Protesters’ emphatic chants for freedom echoed through the courtyard as gas-fire from the local military rained down. Frightened and confused, Abdulelah ran, pushing his father, who is confined to a wheelchair, for a half-mile as they fled from the riot.

The city he had called home would never be the same.

“They started to kidnap people… families got scared and they don’t want to send their children to school anymore,” he recalled.

The danger forced Abdulelah to stop attending school in 2012. That same year, his family said goodbye to the apartment complex that had once been their place of refuge, the garden that had been a quiet symbol of a peaceful community, and the neighbors who would always be remembered as friends. Packing sparsely, they fled to Jordan where his aunt and uncle lived just outside Aman.

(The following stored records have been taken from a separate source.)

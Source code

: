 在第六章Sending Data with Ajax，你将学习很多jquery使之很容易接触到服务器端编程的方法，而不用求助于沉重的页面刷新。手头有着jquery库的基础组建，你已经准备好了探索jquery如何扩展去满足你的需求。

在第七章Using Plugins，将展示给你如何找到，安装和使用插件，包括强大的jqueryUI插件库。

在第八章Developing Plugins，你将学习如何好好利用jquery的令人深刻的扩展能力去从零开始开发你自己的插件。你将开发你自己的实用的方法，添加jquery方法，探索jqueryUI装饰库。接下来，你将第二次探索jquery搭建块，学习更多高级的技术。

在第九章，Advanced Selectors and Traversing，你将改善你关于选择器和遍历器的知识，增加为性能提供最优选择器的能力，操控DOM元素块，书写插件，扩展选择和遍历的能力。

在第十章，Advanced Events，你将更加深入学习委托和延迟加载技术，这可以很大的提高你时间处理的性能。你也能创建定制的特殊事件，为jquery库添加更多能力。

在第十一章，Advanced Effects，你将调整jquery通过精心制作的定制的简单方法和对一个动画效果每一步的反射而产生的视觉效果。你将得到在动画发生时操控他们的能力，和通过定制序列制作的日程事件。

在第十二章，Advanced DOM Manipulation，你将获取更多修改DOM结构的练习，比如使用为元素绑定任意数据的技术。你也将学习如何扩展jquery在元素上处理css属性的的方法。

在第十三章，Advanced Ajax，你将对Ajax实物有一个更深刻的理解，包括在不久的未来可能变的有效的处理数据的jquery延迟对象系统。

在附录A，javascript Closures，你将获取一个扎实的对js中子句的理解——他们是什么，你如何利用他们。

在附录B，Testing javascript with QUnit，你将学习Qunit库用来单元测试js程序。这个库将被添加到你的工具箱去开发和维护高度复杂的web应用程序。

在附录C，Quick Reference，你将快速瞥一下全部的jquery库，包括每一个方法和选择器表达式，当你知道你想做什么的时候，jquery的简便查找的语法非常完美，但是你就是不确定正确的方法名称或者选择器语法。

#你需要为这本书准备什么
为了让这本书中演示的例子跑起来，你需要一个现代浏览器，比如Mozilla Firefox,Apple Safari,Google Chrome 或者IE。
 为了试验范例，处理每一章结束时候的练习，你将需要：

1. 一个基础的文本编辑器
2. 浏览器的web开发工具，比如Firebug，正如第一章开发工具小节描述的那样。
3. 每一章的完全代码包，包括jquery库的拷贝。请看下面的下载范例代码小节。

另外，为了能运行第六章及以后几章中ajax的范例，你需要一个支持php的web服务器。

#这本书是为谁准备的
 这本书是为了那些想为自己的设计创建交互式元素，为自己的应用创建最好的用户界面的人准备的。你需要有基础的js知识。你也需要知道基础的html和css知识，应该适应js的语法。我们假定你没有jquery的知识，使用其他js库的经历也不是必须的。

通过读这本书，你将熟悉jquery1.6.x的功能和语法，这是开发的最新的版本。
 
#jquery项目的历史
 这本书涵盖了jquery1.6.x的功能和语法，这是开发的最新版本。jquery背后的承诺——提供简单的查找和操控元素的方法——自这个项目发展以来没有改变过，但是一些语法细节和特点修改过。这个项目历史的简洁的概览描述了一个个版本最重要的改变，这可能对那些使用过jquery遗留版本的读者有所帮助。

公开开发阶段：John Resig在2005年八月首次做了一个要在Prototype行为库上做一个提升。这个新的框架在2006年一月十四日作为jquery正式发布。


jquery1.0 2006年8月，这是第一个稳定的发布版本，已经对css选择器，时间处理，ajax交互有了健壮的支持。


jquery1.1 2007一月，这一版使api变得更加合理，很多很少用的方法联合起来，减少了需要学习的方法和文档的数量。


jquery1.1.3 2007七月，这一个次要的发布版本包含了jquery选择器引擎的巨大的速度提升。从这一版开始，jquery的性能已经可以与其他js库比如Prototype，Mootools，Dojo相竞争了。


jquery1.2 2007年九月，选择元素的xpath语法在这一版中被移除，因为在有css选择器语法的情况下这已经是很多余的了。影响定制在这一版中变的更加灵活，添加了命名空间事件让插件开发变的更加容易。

After they arrived, Abdulelah again chose to forfeit his chance to attend school so he could help his father support their family. For about a year he jumped from one odd job to the next. Then, fortuitously, he found himself the apprentice for a cell-phone repairman. Abdulelah always hoped to return to his education, and was excited to discover that his new job was its own type of classroom.

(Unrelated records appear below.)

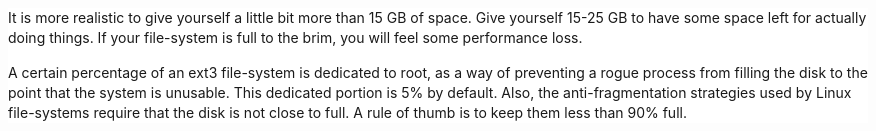 It is more realistic to give yourself a little bit more than 15 GB of
space. Give yourself 15-25 GB to have some space left for actually doing
things. If your file-system is full to the brim, you will feel some
performance loss.

A certain percentage of an ext3 file-system is dedicated to root, as a
way of preventing a rogue process from filling the disk to the point
that the system is unusable. This dedicated portion is 5% by default.
Also, the anti-fragmentation strategies used by Linux file-systems
require that the disk is not close to full. A rule of thumb is to keep
them less than 90% full.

“I watched others until I could do it and he tested me and I did everything right,” said Abdulelah. For two years he worked alongside his Jordanian teacher until he came to understand the complexities of computer systems.

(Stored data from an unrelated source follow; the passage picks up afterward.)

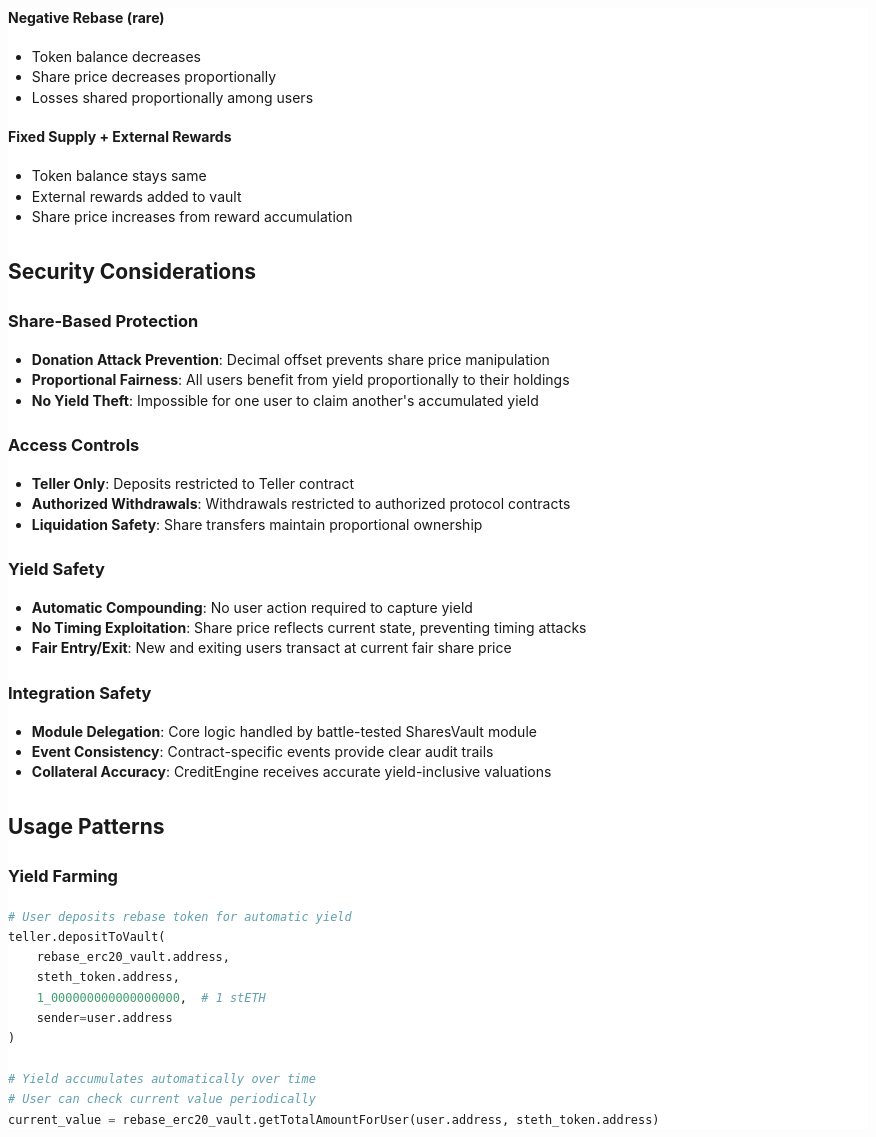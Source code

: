 #### Negative Rebase (rare)
- Token balance decreases
- Share price decreases proportionally
- Losses shared proportionally among users

#### Fixed Supply + External Rewards
- Token balance stays same
- External rewards added to vault
- Share price increases from reward accumulation

## Security Considerations

### Share-Based Protection
- **Donation Attack Prevention**: Decimal offset prevents share price manipulation
- **Proportional Fairness**: All users benefit from yield proportionally to their holdings
- **No Yield Theft**: Impossible for one user to claim another's accumulated yield

### Access Controls
- **Teller Only**: Deposits restricted to Teller contract
- **Authorized Withdrawals**: Withdrawals restricted to authorized protocol contracts
- **Liquidation Safety**: Share transfers maintain proportional ownership

### Yield Safety
- **Automatic Compounding**: No user action required to capture yield
- **No Timing Exploitation**: Share price reflects current state, preventing timing attacks
- **Fair Entry/Exit**: New and exiting users transact at current fair share price

### Integration Safety
- **Module Delegation**: Core logic handled by battle-tested SharesVault module
- **Event Consistency**: Contract-specific events provide clear audit trails
- **Collateral Accuracy**: CreditEngine receives accurate yield-inclusive valuations

## Usage Patterns

### Yield Farming
```python
# User deposits rebase token for automatic yield
teller.depositToVault(
    rebase_erc20_vault.address,
    steth_token.address,
    1_000000000000000000,  # 1 stETH
    sender=user.address
)

# Yield accumulates automatically over time
# User can check current value periodically
current_value = rebase_erc20_vault.getTotalAmountForUser(user.address, steth_token.address)
```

In the future, he says, “I’m going to become a computer programmer.” His tone lifting audibly as he recalls the tiny shop where he once spent hours repairing SIM cards and fixing cracked phone screens.

In December 2014, the United Nations offered Abdulelah’s family their final placement in an unfamiliar city called Portland, Oregon. Two short months of preparation, and one layover in Chicago later, they arrived: exhausted and knowing only the words “hello” and “goodbye.”

After a three-year hiatus from school, local volunteers helped the culture-shocked Abdulelah to enroll in Reynolds High School as a freshman in their English Language Development Program.

“I went into school knowing nothing,” said Abdulelah, who took advantage of almost every after-school program available to improve his English. At the end of his first year, A’s were the only letter on his report card.

He is a dedicated student and track athlete who has made close friends in the ELD program.

Sheepishly Abdulelah described how he recently broke up a fight between two of his peers: “I like both of them – they are my friends…I felt like I am protecting other people.”

Abdulelah hopes to test out of ELD by the end of this academic year. After high school he plans to continue studying computers, learning English, and above all, supporting his family as they continue building a new life:

“My hope,” he says, “ is to become a really good man, a really good worker and also to help my family get a house.”

One thought on “Reprogrammed Like a Cell Phone

  1. Thank you Sankar for helping bring awareness and understanding regarding immigrant and refugee families in America. Abood is an amazing young man and he and his family spread love and joy in spite of the heartbreak they have endured. They are great teachers!